Excerpts from a dataset:
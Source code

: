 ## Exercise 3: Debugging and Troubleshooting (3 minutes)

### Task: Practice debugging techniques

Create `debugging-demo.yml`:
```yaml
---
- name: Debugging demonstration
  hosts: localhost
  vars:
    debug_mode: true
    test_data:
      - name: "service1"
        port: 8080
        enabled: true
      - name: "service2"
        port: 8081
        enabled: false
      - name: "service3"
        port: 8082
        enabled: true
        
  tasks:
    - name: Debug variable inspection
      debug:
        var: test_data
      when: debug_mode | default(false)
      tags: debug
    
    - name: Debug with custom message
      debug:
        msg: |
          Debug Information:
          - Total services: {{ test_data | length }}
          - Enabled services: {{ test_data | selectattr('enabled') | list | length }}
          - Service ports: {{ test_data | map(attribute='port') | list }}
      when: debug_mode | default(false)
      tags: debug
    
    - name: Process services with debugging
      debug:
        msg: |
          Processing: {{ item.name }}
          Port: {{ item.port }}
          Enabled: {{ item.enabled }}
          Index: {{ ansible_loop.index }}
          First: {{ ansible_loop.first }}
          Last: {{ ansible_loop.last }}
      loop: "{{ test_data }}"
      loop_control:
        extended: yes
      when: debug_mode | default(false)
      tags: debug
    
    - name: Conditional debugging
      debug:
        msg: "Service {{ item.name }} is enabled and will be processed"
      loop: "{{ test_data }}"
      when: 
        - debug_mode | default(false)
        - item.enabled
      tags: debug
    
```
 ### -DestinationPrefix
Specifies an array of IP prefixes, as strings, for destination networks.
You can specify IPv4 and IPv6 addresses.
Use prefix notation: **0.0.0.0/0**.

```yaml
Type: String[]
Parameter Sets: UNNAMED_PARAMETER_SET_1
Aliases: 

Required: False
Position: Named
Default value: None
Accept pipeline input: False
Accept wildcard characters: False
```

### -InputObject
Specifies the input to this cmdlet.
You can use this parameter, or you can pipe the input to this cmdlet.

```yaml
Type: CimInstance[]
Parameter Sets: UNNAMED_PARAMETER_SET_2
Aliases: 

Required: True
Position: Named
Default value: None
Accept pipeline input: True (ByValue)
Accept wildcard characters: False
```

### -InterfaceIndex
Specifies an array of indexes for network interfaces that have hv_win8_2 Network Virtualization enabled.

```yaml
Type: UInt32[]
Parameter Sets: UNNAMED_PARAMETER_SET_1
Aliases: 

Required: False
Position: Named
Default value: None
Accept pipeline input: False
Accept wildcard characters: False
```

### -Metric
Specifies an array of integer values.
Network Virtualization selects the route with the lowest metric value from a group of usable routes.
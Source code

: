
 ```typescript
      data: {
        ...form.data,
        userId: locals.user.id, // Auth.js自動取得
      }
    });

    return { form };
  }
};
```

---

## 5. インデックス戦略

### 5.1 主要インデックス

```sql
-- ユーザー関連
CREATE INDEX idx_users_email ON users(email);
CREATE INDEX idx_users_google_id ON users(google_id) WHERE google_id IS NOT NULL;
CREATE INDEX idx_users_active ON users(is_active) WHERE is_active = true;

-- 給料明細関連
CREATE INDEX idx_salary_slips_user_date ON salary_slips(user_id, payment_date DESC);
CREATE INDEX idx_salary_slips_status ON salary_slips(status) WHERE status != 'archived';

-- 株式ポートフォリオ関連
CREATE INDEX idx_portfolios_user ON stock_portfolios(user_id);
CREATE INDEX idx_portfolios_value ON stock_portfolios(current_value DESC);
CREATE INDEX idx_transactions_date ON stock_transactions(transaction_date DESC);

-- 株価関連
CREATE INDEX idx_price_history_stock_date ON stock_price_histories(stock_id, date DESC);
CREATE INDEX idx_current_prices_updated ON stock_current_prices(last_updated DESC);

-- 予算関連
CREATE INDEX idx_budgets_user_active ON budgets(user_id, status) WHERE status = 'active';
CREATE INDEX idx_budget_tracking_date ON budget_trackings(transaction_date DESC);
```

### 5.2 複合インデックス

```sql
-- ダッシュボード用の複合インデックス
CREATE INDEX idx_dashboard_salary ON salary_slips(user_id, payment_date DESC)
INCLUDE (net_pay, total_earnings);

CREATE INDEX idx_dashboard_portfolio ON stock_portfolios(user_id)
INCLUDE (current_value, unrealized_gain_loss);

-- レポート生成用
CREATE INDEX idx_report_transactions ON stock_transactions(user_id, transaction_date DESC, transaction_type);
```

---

-- ABOUT THIS TASK --
Each entry is to be written out exactly as it was given.

-- SOLUTION --
Source code

: ## Exercise 3: Debugging and Troubleshooting (3 minutes)

### Task: Practice debugging techniques

Create `debugging-demo.yml`:
```yaml
---
- name: Debugging demonstration
  hosts: localhost
  vars:
    debug_mode: true
    test_data:
      - name: "service1"
        port: 8080
        enabled: true
      - name: "service2"
        port: 8081
        enabled: false
      - name: "service3"
        port: 8082
        enabled: true
        
  tasks:
    - name: Debug variable inspection
      debug:
        var: test_data
      when: debug_mode | default(false)
      tags: debug
    
    - name: Debug with custom message
      debug:
        msg: |
          Debug Information:
          - Total services: {{ test_data | length }}
          - Enabled services: {{ test_data | selectattr('enabled') | list | length }}
          - Service ports: {{ test_data | map(attribute='port') | list }}
      when: debug_mode | default(false)
      tags: debug
    
    - name: Process services with debugging
      debug:
        msg: |
          Processing: {{ item.name }}
          Port: {{ item.port }}
          Enabled: {{ item.enabled }}
          Index: {{ ansible_loop.index }}
          First: {{ ansible_loop.first }}
          Last: {{ ansible_loop.last }}
      loop: "{{ test_data }}"
      loop_control:
        extended: yes
      when: debug_mode | default(false)
      tags: debug
    
    - name: Conditional debugging
      debug:
        msg: "Service {{ item.name }} is enabled and will be processed"
      loop: "{{ test_data }}"
      when: 
        - debug_mode | default(false)
        - item.enabled
      tags: debug
    
```
 ### -DestinationPrefix
Specifies an array of IP prefixes, as strings, for destination networks.
You can specify IPv4 and IPv6 addresses.
Use prefix notation: **0.0.0.0/0**.

```yaml
Type: String[]
Parameter Sets: UNNAMED_PARAMETER_SET_1
Aliases: 

Required: False
Position: Named
Default value: None
Accept pipeline input: False
Accept wildcard characters: False
```

### -InputObject
Specifies the input to this cmdlet.
You can use this parameter, or you can pipe the input to this cmdlet.

```yaml
Type: CimInstance[]
Parameter Sets: UNNAMED_PARAMETER_SET_2
Aliases: 

Required: True
Position: Named
Default value: None
Accept pipeline input: True (ByValue)
Accept wildcard characters: False
```

### -InterfaceIndex
Specifies an array of indexes for network interfaces that have hv_win8_2 Network Virtualization enabled.

```yaml
Type: UInt32[]
Parameter Sets: UNNAMED_PARAMETER_SET_1
Aliases: 

Required: False
Position: Named
Default value: None
Accept pipeline input: False
Accept wildcard characters: False
```

### -Metric
Specifies an array of integer values.
Network Virtualization selects the route with the lowest metric value from a group of usable routes.
Source code

:
 ```typescript
      data: {
        ...form.data,
        userId: locals.user.id, // Auth.js自動取得
      }
    });

    return { form };
  }
};
```

---

## 5. インデックス戦略

### 5.1 主要インデックス

```sql
-- ユーザー関連
CREATE INDEX idx_users_email ON users(email);
CREATE INDEX idx_users_google_id ON users(google_id) WHERE google_id IS NOT NULL;
CREATE INDEX idx_users_active ON users(is_active) WHERE is_active = true;

-- 給料明細関連
CREATE INDEX idx_salary_slips_user_date ON salary_slips(user_id, payment_date DESC);
CREATE INDEX idx_salary_slips_status ON salary_slips(status) WHERE status != 'archived';

-- 株式ポートフォリオ関連
CREATE INDEX idx_portfolios_user ON stock_portfolios(user_id);
CREATE INDEX idx_portfolios_value ON stock_portfolios(current_value DESC);
CREATE INDEX idx_transactions_date ON stock_transactions(transaction_date DESC);

-- 株価関連
CREATE INDEX idx_price_history_stock_date ON stock_price_histories(stock_id, date DESC);
CREATE INDEX idx_current_prices_updated ON stock_current_prices(last_updated DESC);

-- 予算関連
CREATE INDEX idx_budgets_user_active ON budgets(user_id, status) WHERE status = 'active';
CREATE INDEX idx_budget_tracking_date ON budget_trackings(transaction_date DESC);
```

### 5.2 複合インデックス

```sql
-- ダッシュボード用の複合インデックス
CREATE INDEX idx_dashboard_salary ON salary_slips(user_id, payment_date DESC)
INCLUDE (net_pay, total_earnings);

CREATE INDEX idx_dashboard_portfolio ON stock_portfolios(user_id)
INCLUDE (current_value, unrealized_gain_loss);

-- レポート生成用
CREATE INDEX idx_report_transactions ON stock_transactions(user_id, transaction_date DESC, transaction_type);
```

---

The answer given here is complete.